# Generate training data

256×169 samples</p>
### Change demand
timestep = 1h, 1 week ->169 timesteps in total</p>
at every timestep, change the nodal demand</p>
### Change topology
Randomly cut the connectivity between two pipes, but preserving the connectivity between each node in the network and source. ->256 topology

### Try single timestep

In [1]:
import wntr
import networkx as nx
import scipy.sparse as sp
import numpy as np 
import random
import tqdm
import os 
import matplotlib.pyplot as plt
import itertools
from collections import Counter 
import networkx as nx
import copy
import pandas as pd
import tensorflow_gnn as tfgnn
import tensorflow as tf
from sklearn.preprocessing import StandardScaler

In [2]:
# To use standard datasets that fit in memory.
from tensorflow_gnn.experimental.in_memory import datasets

# Implementations of example GNN models.
from tensorflow_gnn.experimental.in_memory import models

# Converts `tfgnn.GraphTensor` to (`tfgnn.GraphTensor`, `tf.Tensor`)
# with second item containing task labels.
from tensorflow_gnn.experimental.in_memory import reader_utils

# For on-the-fly subgraph sampling.
from tensorflow_gnn.sampler import sampling_spec_builder

In [3]:
def get_removable_links(inp_file):
    wn = wntr.network.WaterNetworkModel(inp_file)
    removable_links = []
    G = wn.to_graph(wn)
    # Store not-deadend pipes to be removed
    for _, link in wn.links():
        if (link.link_type == 'Pipe' and
            link.start_node.node_type == 'Junction' and
            link.end_node.node_type == 'Junction' and
            G.degree[link.start_node.name] > 1 and
            G.degree[link.end_node.name] > 1):
            removable_links.append(link)
    # To find pairs of links that can be removed together while keeping the network graph connected
    removable_pairs = []
    for (link1, link2) in itertools.combinations(removable_links, 2):
        wnr = copy.deepcopy(wn)  #create a new reference to the same object
        wnr.remove_link(link1)
        wnr.remove_link(link2)
        Gr = wnr.to_graph().to_undirected()
        if nx.is_connected(Gr):
            removable_pairs.append((link1, link2))
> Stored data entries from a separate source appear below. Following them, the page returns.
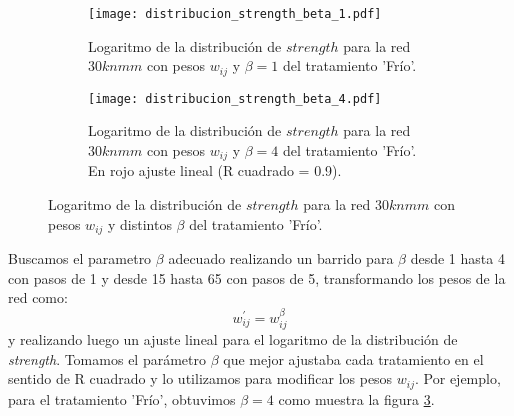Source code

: \begin{figure}[t!]
    \centering
    \begin{subfigure}[t]{0.45\textwidth}
    \centering
    \texttt{[image: distribucion\_strength\_beta\_1.pdf]}
    \caption{Logaritmo de la distribución de $strength$ para la red $30knmm$ con pesos $w_{ij}$ y $\beta=1$ del tratamiento 'Frío'.}
    \label{fig:distribucion_strength_beta_1}
    \end{subfigure}    
    \begin{subfigure}[t]{0.45\textwidth}
    \centering
    \texttt{[image: distribucion\_strength\_beta\_4.pdf]}
    \caption{Logaritmo de la distribución de $strength$ para la red $30knmm$ con pesos $w_{ij}$ y $\beta=4$ del tratamiento 'Frío'. En rojo ajuste lineal (R cuadrado = 0.9).}
    \label{fig:distribucion_strength_beta_4}
    \end{subfigure}    
    \caption{Logaritmo de la distribución de $strength$ para la red $30knmm$ con pesos $w_{ij}$ y distintos $\beta$ del tratamiento 'Frío'.}
\end{figure}
Buscamos el parametro $\beta$ adecuado realizando un barrido para $\beta$ desde 1 hasta 4 con pasos de 1 y desde 15 hasta 65 con pasos de 5, transformando los pesos de la red como:
\begin{equation}
	w_{ij}^{'} = w_{ij}^{\beta}
	\label{eq:pesos_beta}
\end{equation}
y realizando luego un ajuste lineal para el logaritmo de la distribución de \textit{strength}. Tomamos el parámetro $\beta$ que mejor ajustaba cada tratamiento en el sentido de R cuadrado y lo utilizamos para modificar los pesos $w_{ij}$. Por ejemplo, para el tratamiento 'Frío', obtuvimos $\beta=4$ como muestra la figura \ref{fig:distribucion_strength_beta_4}.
    return removable_links, removable_pairs


In [4]:
network = 'ASnet2'
inp_file = network + '.inp'
wn = wntr.network.WaterNetworkModel(inp_file)

# get removable links
removable_links, removable_pairs = get_removable_links(inp_file)
num_nodes = wn.num_nodes
num_links = wn.num_links
#num_time = 169
num_time = int(wn.options.time.duration / wn.options.time.report_timestep + 1)

In [5]:
start_value = 0
end_value = 604800
interval = 3600
Time_step = np.arange(start_value, end_value + 1, interval)
print(Time_step.size)

169


In [6]:
n_sims = 128
#𝑉_𝑖=[ 𝐼_𝑖^𝑑, 𝑞_𝑖, 𝐼_𝑖^𝑚,𝐻_𝑖^∗ ] 
#𝐸_𝑝=[𝑖,𝑗,𝑐_𝑝]
#Create data matrix
A = np.zeros((n_sims , num_links*num_time, 4))
B = np.zeros((n_sims , num_nodes*num_time, 6))
U = np.zeros((n_sims , num_nodes*num_time, 1))



# Store the randomly chosen pairs of removable links
links2remove = random.sample(removable_pairs, n_sims)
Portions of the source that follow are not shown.